A dead scorpion being dismantled by ants – first its Popeye arm went by, carried by a line of ant coolies, then the sting and, separately, the eye.
But no Gyan.
She went to visit Uncle Potty. "Ahoy there," he shouted to her from his veranda like a ship’s deck.
But she smiled, he saw, only out of politeness, and he felt a flash of jealousy as do friends when they lose another to love, especially those who have understood that friendship is enough, steadier, healthier, easier on the heart. Something that always added and never took away.
Seeing her subtracted, Uncle Potty was scared and sang:
You’re the tops
You’re Nap-O-lean Brandy,
You’re the tops
You’re Ma-HAT-ma Gandy!
But her laugh was only another confectionary concocted for his sake, a pretense that their friendship was what it had been.

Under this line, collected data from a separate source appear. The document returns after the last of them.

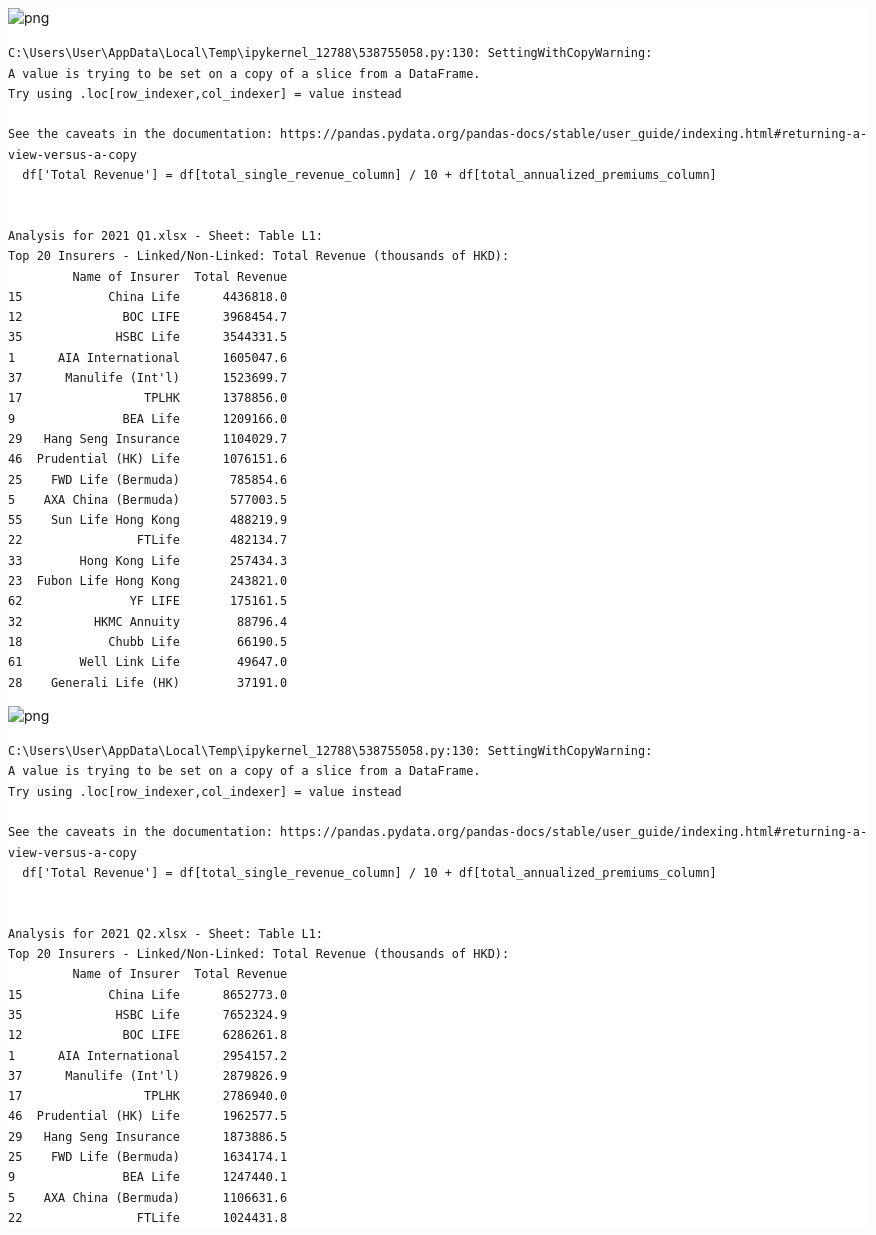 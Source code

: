 

    
![png](output_3_65.png)
    


    C:\Users\User\AppData\Local\Temp\ipykernel_12788\538755058.py:130: SettingWithCopyWarning: 
    A value is trying to be set on a copy of a slice from a DataFrame.
    Try using .loc[row_indexer,col_indexer] = value instead
    
    See the caveats in the documentation: https://pandas.pydata.org/pandas-docs/stable/user_guide/indexing.html#returning-a-view-versus-a-copy
      df['Total Revenue'] = df[total_single_revenue_column] / 10 + df[total_annualized_premiums_column]
    

    Analysis for 2021 Q1.xlsx - Sheet: Table L1:
    Top 20 Insurers - Linked/Non-Linked: Total Revenue (thousands of HKD):
             Name of Insurer  Total Revenue
    15            China Life      4436818.0
    12              BOC LIFE      3968454.7
    35             HSBC Life      3544331.5
    1      AIA International      1605047.6
    37      Manulife (Int'l)      1523699.7
    17                 TPLHK      1378856.0
    9               BEA Life      1209166.0
    29   Hang Seng Insurance      1104029.7
    46  Prudential (HK) Life      1076151.6
    25    FWD Life (Bermuda)       785854.6
    5    AXA China (Bermuda)       577003.5
    55    Sun Life Hong Kong       488219.9
    22                FTLife       482134.7
    33        Hong Kong Life       257434.3
    23  Fubon Life Hong Kong       243821.0
    62               YF LIFE       175161.5
    32          HKMC Annuity        88796.4
    18            Chubb Life        66190.5
    61        Well Link Life        49647.0
    28    Generali Life (HK)        37191.0
    


    
![png](output_3_68.png)
    


    C:\Users\User\AppData\Local\Temp\ipykernel_12788\538755058.py:130: SettingWithCopyWarning: 
    A value is trying to be set on a copy of a slice from a DataFrame.
    Try using .loc[row_indexer,col_indexer] = value instead
    
    See the caveats in the documentation: https://pandas.pydata.org/pandas-docs/stable/user_guide/indexing.html#returning-a-view-versus-a-copy
      df['Total Revenue'] = df[total_single_revenue_column] / 10 + df[total_annualized_premiums_column]
    

    Analysis for 2021 Q2.xlsx - Sheet: Table L1:
    Top 20 Insurers - Linked/Non-Linked: Total Revenue (thousands of HKD):
             Name of Insurer  Total Revenue
    15            China Life      8652773.0
    35             HSBC Life      7652324.9
    12              BOC LIFE      6286261.8
    1      AIA International      2954157.2
    37      Manulife (Int'l)      2879826.9
    17                 TPLHK      2786940.0
    46  Prudential (HK) Life      1962577.5
    29   Hang Seng Insurance      1873886.5
    25    FWD Life (Bermuda)      1634174.1
    9               BEA Life      1247440.1
    5    AXA China (Bermuda)      1106631.6
    22                FTLife      1024431.8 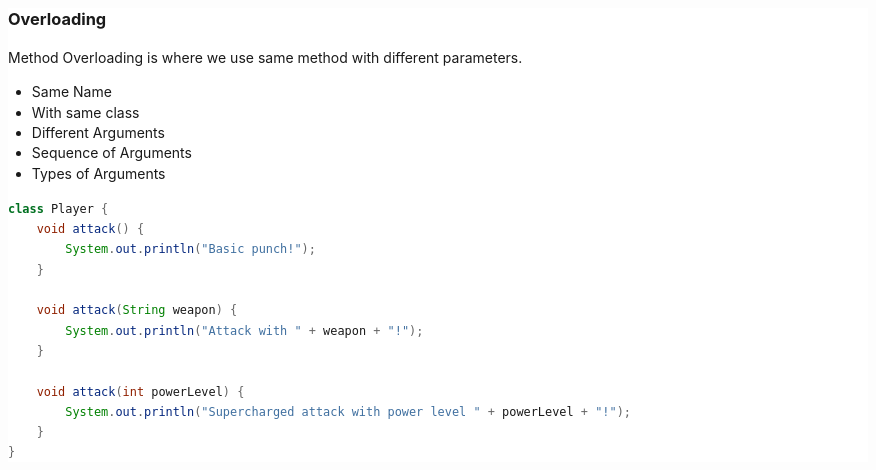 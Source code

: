 ### Overloading
Method Overloading is where we use same method with different parameters.
-  Same Name 
- With same class 
- Different Arguments 
- Sequence of Arguments
- Types of Arguments 
```java
class Player {
    void attack() { 
        System.out.println("Basic punch!"); 
    }

    void attack(String weapon) { 
        System.out.println("Attack with " + weapon + "!");
    }

    void attack(int powerLevel) {
        System.out.println("Supercharged attack with power level " + powerLevel + "!");
    }
}
``` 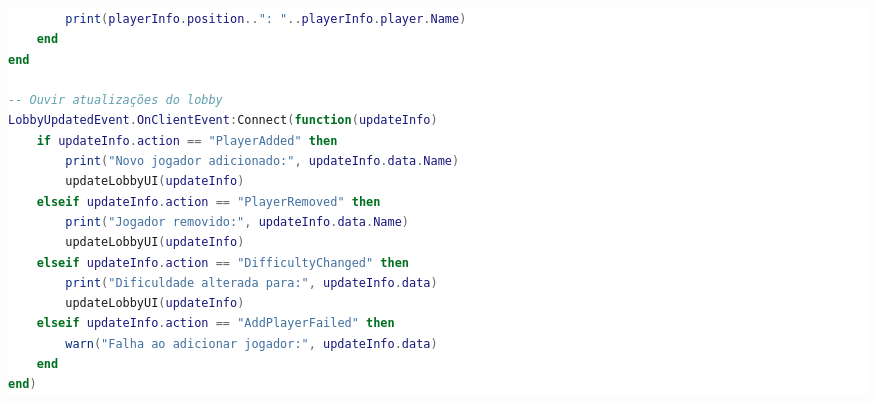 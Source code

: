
 ```lua
        print(playerInfo.position..": "..playerInfo.player.Name)
    end
end

-- Ouvir atualizações do lobby
LobbyUpdatedEvent.OnClientEvent:Connect(function(updateInfo)
    if updateInfo.action == "PlayerAdded" then
        print("Novo jogador adicionado:", updateInfo.data.Name)
        updateLobbyUI(updateInfo)
    elseif updateInfo.action == "PlayerRemoved" then
        print("Jogador removido:", updateInfo.data.Name)
        updateLobbyUI(updateInfo)
    elseif updateInfo.action == "DifficultyChanged" then
        print("Dificuldade alterada para:", updateInfo.data)
        updateLobbyUI(updateInfo)
    elseif updateInfo.action == "AddPlayerFailed" then
        warn("Falha ao adicionar jogador:", updateInfo.data)
    end
end)
```
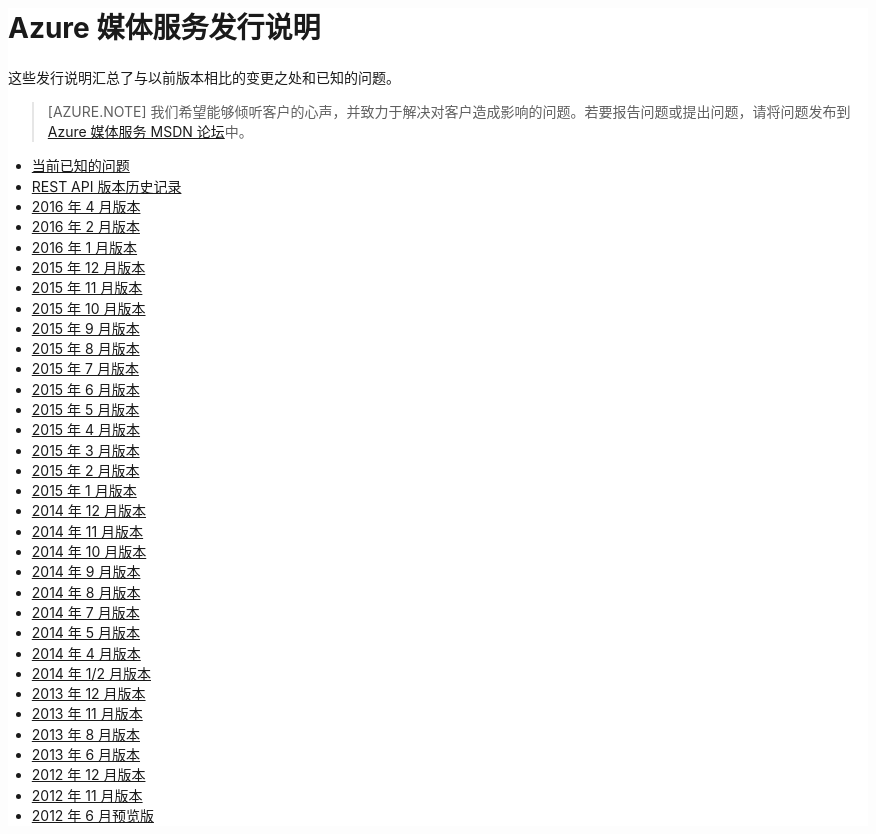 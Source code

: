 <properties 
	pageTitle="媒体服务发行说明" 
	description="媒体服务发行说明" 
	services="media-services" 
	documentationCenter="" 
	authors="Juliako" 
	manager="dwrede" 
	editor=""/>

<tags
	ms.service="media-services"
 	ms.date="04/18/2016"
	wacn.date="06/27/2016"/>


# Azure 媒体服务发行说明

这些发行说明汇总了与以前版本相比的变更之处和已知的问题。

>[AZURE.NOTE] 我们希望能够倾听客户的心声，并致力于解决对客户造成影响的问题。若要报告问题或提出问题，请将问题发布到 [Azure 媒体服务 MSDN 论坛]中。

- [当前已知的问题](#issues)
- [REST API 版本历史记录](#rest_version_history)
- [2016 年 4 月版本](#apr_changes16)
- [2016 年 2 月版本](#feb_changes16)
- [2016 年 1 月版本](#jan_changes_16)
- [2015 年 12 月版本](#dec_changes_15)
- [2015 年 11 月版本](#nov_changes_15)
- [2015 年 10 月版本](#oct_changes_15)
- [2015 年 9 月版本](#september_changes_15)
- [2015 年 8 月版本](#august_changes_15)
- [2015 年 7 月版本](#july_changes_15)
- [2015 年 6 月版本](#june_changes_15)
- [2015 年 5 月版本](#may_changes_15)
- [2015 年 4 月版本](#april_changes_15)
- [2015 年 3 月版本](#march_changes_15)
- [2015 年 2 月版本](#february_changes_15)
- [2015 年 1 月版本](#january_changes_15)
- [2014 年 12 月版本](#december_changes_14)
- [2014 年 11 月版本](#november_changes_14)
- [2014 年 10 月版本](#october_changes_14)
- [2014 年 9 月版本](#september_changes_14)
- [2014 年 8 月版本](#august_changes_14)
- [2014 年 7 月版本](#july_changes_14)
- [2014 年 5 月版本](#may_changes_14)
- [2014 年 4 月版本](#april_changes_14) 
- [2014 年 1/2 月版本](#jan_feb_changes_14) 
- [2013 年 12 月版本](#december_changes_13)
- [2013 年 11 月版本](#november_changes_13)
- [2013 年 8 月版本](#august_changes_13)
- [2013 年 6 月版本](#june_changes_13)
- [2012 年 12 月版本](#december_changes_12)
- [2012 年 11 月版本](#november_changes_12)
- [2012 年 6 月预览版](#june_changes_12)


[Azure 媒体服务 MSDN 论坛]: http://social.msdn.microsoft.com/forums/azure/home?forum=MediaServices
[Azure 媒体服务 REST API 参考]: http://msdn.microsoft.com/zh-cn/library/azure/hh973617.aspx
[媒体服务定价详细信息]: /home/features/media-services/#price
[输入元数据]: http://msdn.microsoft.com/zh-cn/library/azure/dn783120.aspx
[输出元数据]: http://msdn.microsoft.com/zh-cn/library/azure/dn783217.aspx
[交付内容]: /documentation/articles/media-services-deliver-content-overview/
[使用 Azure 媒体索引器为媒体文件编制索引]: /documentation/articles/media-services-index-content/
[StreamingEndpoint]: http://msdn.microsoft.com/zh-cn/library/azure/dn783468.aspx
[StreamingEndpont]: http://msdn.microsoft.com/zh-cn/library/azure/dn783468.aspx
[使用 Azure 媒体服务实时流式处理]: /documentation/articles/media-services-manage-channels-overview/
[使用 AES-128 动态加密和密钥传递服务]: /documentation/articles/media-services-protect-with-aes128/
[使用 PlayReady 动态加密和许可证传递服务]: /documentation/articles/media-services-protect-with-drm/
[媒体服务 PlayReady 许可证模板概述]: http://msdn.microsoft.com/zh-cn/library/azure/dn783459.aspx
[流式处理存储加密内容]: /documentation/articles/media-services-dotnet-configure-asset-delivery-policy/
[Azure Management Portal]: https://manage.windowsazure.cn
[动态打包]: /documentation/articles/media-services-dynamic-packaging-overview/
[Nick Drouin 的博客]: http://blog-ndrouin.chinacloudsites.cn/hls-v3-new-old-thing/
[使用 PlayReady 保护平滑流]: /documentation/articles/media-services-static-packaging/
[适用于 .NET 的媒体服务 SDK 中的重试逻辑]: http://msdn.microsoft.com/zh-cn/library/azure/dn745650.aspx
[Grass Valley 宣布通过云对 EDIUS 7 进行流式处理]: http://www.streamingmedia.com/Producer/Articles/ReadArticle.aspx?ArticleID=96351&utm_source=dlvr.it&utm_medium=twitter
[控制媒体服务编码器输出文件名]: /documentation/articles/media-services-azure-media-customize-ame-presets/
[创建覆盖]: /documentation/articles/media-services-azure-media-customize-ame-presets/
[拼接视频片段]: /documentation/articles/media-services-azure-media-customize-ame-presets/
[Azure 媒体服务 .NET SDK 3.0.0.1 和 3.0.0.2 版本]: http://www.gtrifonov.com/2014/02/07/windows-azure-media-services-.net-sdk-3.0.0.2-release/
[Azure Active Directory 访问控制服务 (ACS)]: http://msdn.microsoft.com/zh-cn/library/hh147631.aspx
[使用适用于 .NET 的媒体服务 SDK 连接到媒体服务]: /documentation/articles/media-services-dotnet-connect_programmatically/
[Azure 媒体服务 .NET SDK 扩展]: https://github.com/Azure/azure-sdk-for-media-services-extensions/tree/dev
[azure-sdk-tools]: https://github.com/Azure/azure-sdk-tools
[GitHub]: https://github.com/Azure/azure-sdk-for-media-services
[跨多个存储帐户管理媒体服务资产]: /documentation/articles/meda-services-managing-multiple-storage-accounts/
[处理媒体服务作业通知]: /documentation/articles/media-services-check-job-progress/#check_progress_with_queues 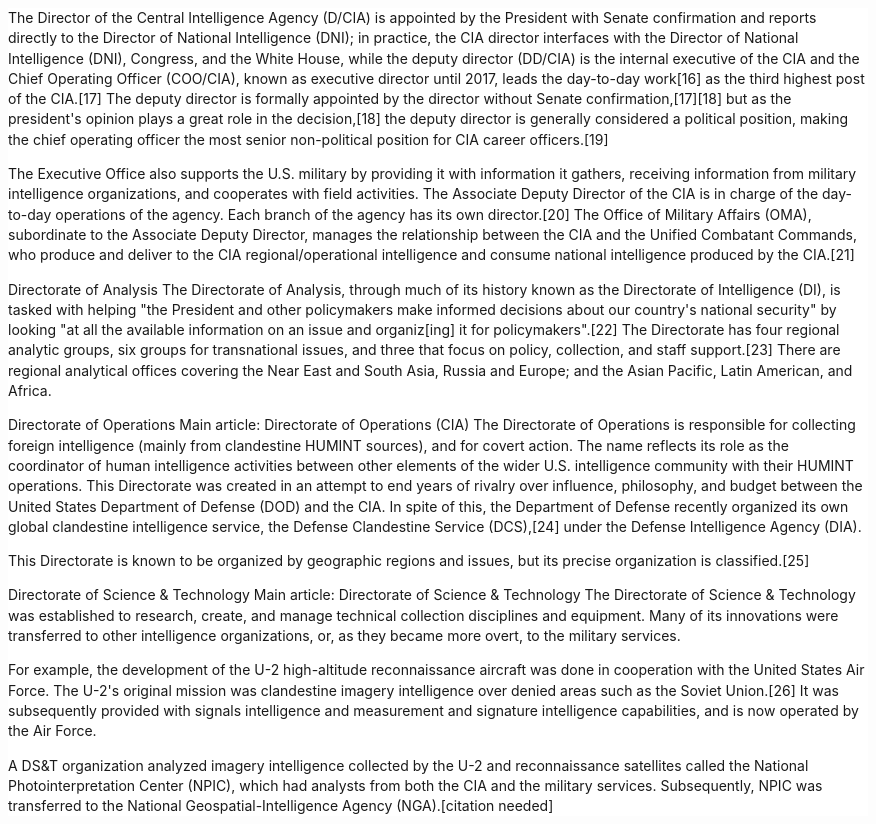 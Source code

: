The Director of the Central Intelligence Agency (D/CIA) is appointed by the President with Senate confirmation and reports directly to the Director of National Intelligence (DNI); in practice, the CIA director interfaces with the Director of National Intelligence (DNI), Congress, and the White House, while the deputy director (DD/CIA) is the internal executive of the CIA and the Chief Operating Officer (COO/CIA), known as executive director until 2017, leads the day-to-day work[16] as the third highest post of the CIA.[17] The deputy director is formally appointed by the director without Senate confirmation,[17][18] but as the president's opinion plays a great role in the decision,[18] the deputy director is generally considered a political position, making the chief operating officer the most senior non-political position for CIA career officers.[19]

The Executive Office also supports the U.S. military by providing it with information it gathers, receiving information from military intelligence organizations, and cooperates with field activities. The Associate Deputy Director of the CIA is in charge of the day-to-day operations of the agency. Each branch of the agency has its own director.[20] The Office of Military Affairs (OMA), subordinate to the Associate Deputy Director, manages the relationship between the CIA and the Unified Combatant Commands, who produce and deliver to the CIA regional/operational intelligence and consume national intelligence produced by the CIA.[21]

Directorate of Analysis
The Directorate of Analysis, through much of its history known as the Directorate of Intelligence (DI), is tasked with helping "the President and other policymakers make informed decisions about our country's national security" by looking "at all the available information on an issue and organiz[ing] it for policymakers".[22] The Directorate has four regional analytic groups, six groups for transnational issues, and three that focus on policy, collection, and staff support.[23] There are regional analytical offices covering the Near East and South Asia, Russia and Europe; and the Asian Pacific, Latin American, and Africa.

Directorate of Operations
Main article: Directorate of Operations (CIA)
The Directorate of Operations is responsible for collecting foreign intelligence (mainly from clandestine HUMINT sources), and for covert action. The name reflects its role as the coordinator of human intelligence activities between other elements of the wider U.S. intelligence community with their HUMINT operations. This Directorate was created in an attempt to end years of rivalry over influence, philosophy, and budget between the United States Department of Defense (DOD) and the CIA. In spite of this, the Department of Defense recently organized its own global clandestine intelligence service, the Defense Clandestine Service (DCS),[24] under the Defense Intelligence Agency (DIA).

This Directorate is known to be organized by geographic regions and issues, but its precise organization is classified.[25]

Directorate of Science & Technology
Main article: Directorate of Science & Technology
The Directorate of Science & Technology was established to research, create, and manage technical collection disciplines and equipment. Many of its innovations were transferred to other intelligence organizations, or, as they became more overt, to the military services.

For example, the development of the U-2 high-altitude reconnaissance aircraft was done in cooperation with the United States Air Force. The U-2's original mission was clandestine imagery intelligence over denied areas such as the Soviet Union.[26] It was subsequently provided with signals intelligence and measurement and signature intelligence capabilities, and is now operated by the Air Force.

A DS&T organization analyzed imagery intelligence collected by the U-2 and reconnaissance satellites called the National Photointerpretation Center (NPIC), which had analysts from both the CIA and the military services. Subsequently, NPIC was transferred to the National Geospatial-Intelligence Agency (NGA).[citation needed]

He had anticipated this and had tried to indicate to her long before how she must look at love; it was tapestry and art; the sorrow of it, the loss of it, should be part of the intelligence, and even a sad romance would be worth more than any simple bovine happiness. Years ago, as a student at Oxford, Uncle Potty had considered himself a lover of love. He looked up the word in the card catalog and brought back armfuls of books; he smoked cheroots, drank port and Madeira, read everything he could from psychology to science to pornography to poetry, Egyptian love letters, ninth century Tamilian erotica… There was the joy of the chase and the joy of the fleeing, and when he set off on practical research trips, he had found pure love in the most sordid of spots, the wrong sides of town where the police didn’t venture; medieval, tunneling streets so narrow you had to pass crabwise past the drug dealers and the whores; where, at night, men he never saw ladled their tongues into his mouth. There had been Louis and André, Guillermo, Rassoul, Johan and Yoshi, and "Humberto Santamaria," he had once shouted atop a mountain in the Lake District for an elegant amour. Some loved him while he didn’t love them; others he loved madly, deeply, and they, they didn’t love him at all. But Sai was up too close to appreciate his perspective.